The exercises in this notebook provide an introduction of Monte Carlo simulation, which is a technique that we will be using in the remainder of this course.  The reason for introducing this technique is to provide a computationally tractable method for calculating ensemble averages.  In the first assignment you learned that we calculate these ensemble averages using:

$$
\langle E \rangle = \frac{1}{Z} \sum_i E_i e^{-\beta E_i} \qquad \textrm{where} \qquad Z = \sum_i e^{-\beta E_i}
$$

where the sums run over all the microstates.  You also learned that the number of microstates scales exponentially with the number of particles and that using the expressions above to compute ensemble averages is thus too expensive in the vast majority of instances.  To resolve this problem the next exercise will discuss how we can approximate the ensemble average of the energy as:

$$
\langle E \rangle \approx \frac{1}{T} \sum_{t=1}^T E_t
$$

where the sum runs over a short time series.  

The theory behind a method known as Monte Carlo simulation offers a justification for this approximation.  The exercises below, therefore, explains how this numerical technique can be used to calculate (definite) integrals and how we can thus use it to calculate the ensemble average, which, when state space is continuous and is given by the following expressions:

$$
\langle E \rangle = \frac{1}{Z} \int E\Omega(E) e^{-\beta E} \textrm{d}E \qquad \textrm{where} \qquad Z = \int \Omega(E) e^{-\beta E} \textrm{d}E
$$

where $\Omega(E)$ is the density of states.

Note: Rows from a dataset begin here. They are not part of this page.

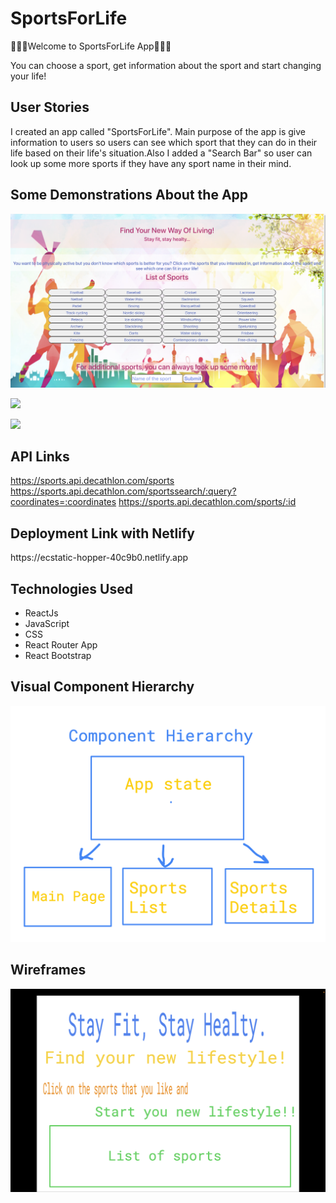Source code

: <h1>SportsForLife</h1>
🚵🏻‍♂️Welcome to SportsForLife App🚵🏻‍♂️

You can choose a sport, get information about the sport and start changing your life!

<h2>User Stories</h2>
I created an app called "SportsForLife". Main purpose of the app is give information to users so users can see which sport that they can do in their life based on their life's situation.Also I added a "Search Bar" so user can look up some more sports if they have any sport name in their mind.

<h2>Some Demonstrations About the App</h2>

![](images/MainPage.png)

![](images/Football.png)

![](images/Surfing.png)

<h2>API Links</h2>

https://sports.api.decathlon.com/sports
https://sports.api.decathlon.com/sportssearch/:query?coordinates=:coordinates
https://sports.api.decathlon.com/sports/:id

<h2>Deployment Link with Netlify</h2>
https://ecstatic-hopper-40c9b0.netlify.app

<h2>Technologies Used</h2>
<ul>
<li>ReactJs</li>
<li>JavaScript</li>
<li>CSS</li>
<li>React Router App</li>
<li>React Bootstrap</li>
</ul>

<h2>Visual Component Hierarchy</h2>

![](images/ComponentHierarchy.png)

<h2>Wireframes</h2>

![](images/Wireframe.png)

## A simple integral we can perform with Monte Carlo


In these exercises we use Monte Carlo to evaluate the following integral:

$$
\int_0^1 \sqrt{1-x^2} \textrm{d}x
$$

We can evaluate this integral exactly by using the substitution $x=\sin(t)$, which converts the integral above to:

$$
\int_0^{\pi/2} \sqrt{1 - \sin^2(t)} \cos(t) \textrm{d}t = \int_0^{\pi/2} \cos^2(t) \textrm{d}t
$$

We arrive at the eqution after the equality here by using Pythagoras theorem $1 = \cos^2(t) + \sin^2(t)$.  Furthermore, by using the double angle formula we can write $\cos(2t) = \cos^2(t) - \sin^2(t) = \cos^2(t) - 1 + \cos^2(t)$.  We can thus rewrite the integral above as:

$$
\frac{1}{2} \int_0^{\pi/2} 1 + \cos(2t) \textrm{d}t = \frac{1}{2} \left[ t + \frac{1}{2} \sin(2t)\right]^{\pi/2}_0 = \frac{\pi}{4}
$$

However, instead of evaluating this integral analytically, we will be evaluating this integral numerically in the exercises that follow.  As always you should start by executing the following cell, which imports the libraries that we need: 

In [None]:
import matplotlib.pyplot as plt
import numpy as np
import scipy.stats

You should then watch the following video, which offers a brief reminder of the theory of numerical integration

In [1]:
%%HTML 
<iframe width="560" height="315" src="https://www.youtube.com/embed/64oys2TFaHQ?si=nSrNZDPPmjhus1K-" title="YouTube video player" frameborder="0" allow="accelerometer; autoplay; clipboard-write; encrypted-media; gyroscope; picture-in-picture; web-share" referrerpolicy="strict-origin-when-cross-origin" allowfullscreen></iframe>

# Numerical integration

By now you have hopefully realised that when we calculate a partition function we are calculating the following (definite) high-dimensional integral:

$$
Z = \int \int \dots \int e^{-\beta H(\mathbf{x},\mathbf{p})} \textrm{d}x_1 \textrm{d}x_2 \dots \textrm{d}x_N \textrm{d}p_1 \textrm{d}p_2 \dots \textrm{d}p_N 
$$

Similarly, an ensemble average is the following ratio between two high-dimensional integrals:

$$
\langle A \rangle = \frac{1}{Z} \int \int \dots \int A(\mathbf{x},\mathbf{p}) e^{-\beta H(\mathbf{x},\mathbf{p})} \textrm{d}x_1 \textrm{d}x_2 \dots \textrm{d}x_N \textrm{d}p_1 \textrm{d}p_2 \dots \textrm{d}p_N
$$

With this and all the mathematics you have learned during your degree in mind, you can hopefully see that the problem that we are going to encounter.  Calculating integrals analytically is only possible when the functions within them are relatively simple.  It is thus not possible to calculate these integrals exactly when the Hamiltonian is complicated.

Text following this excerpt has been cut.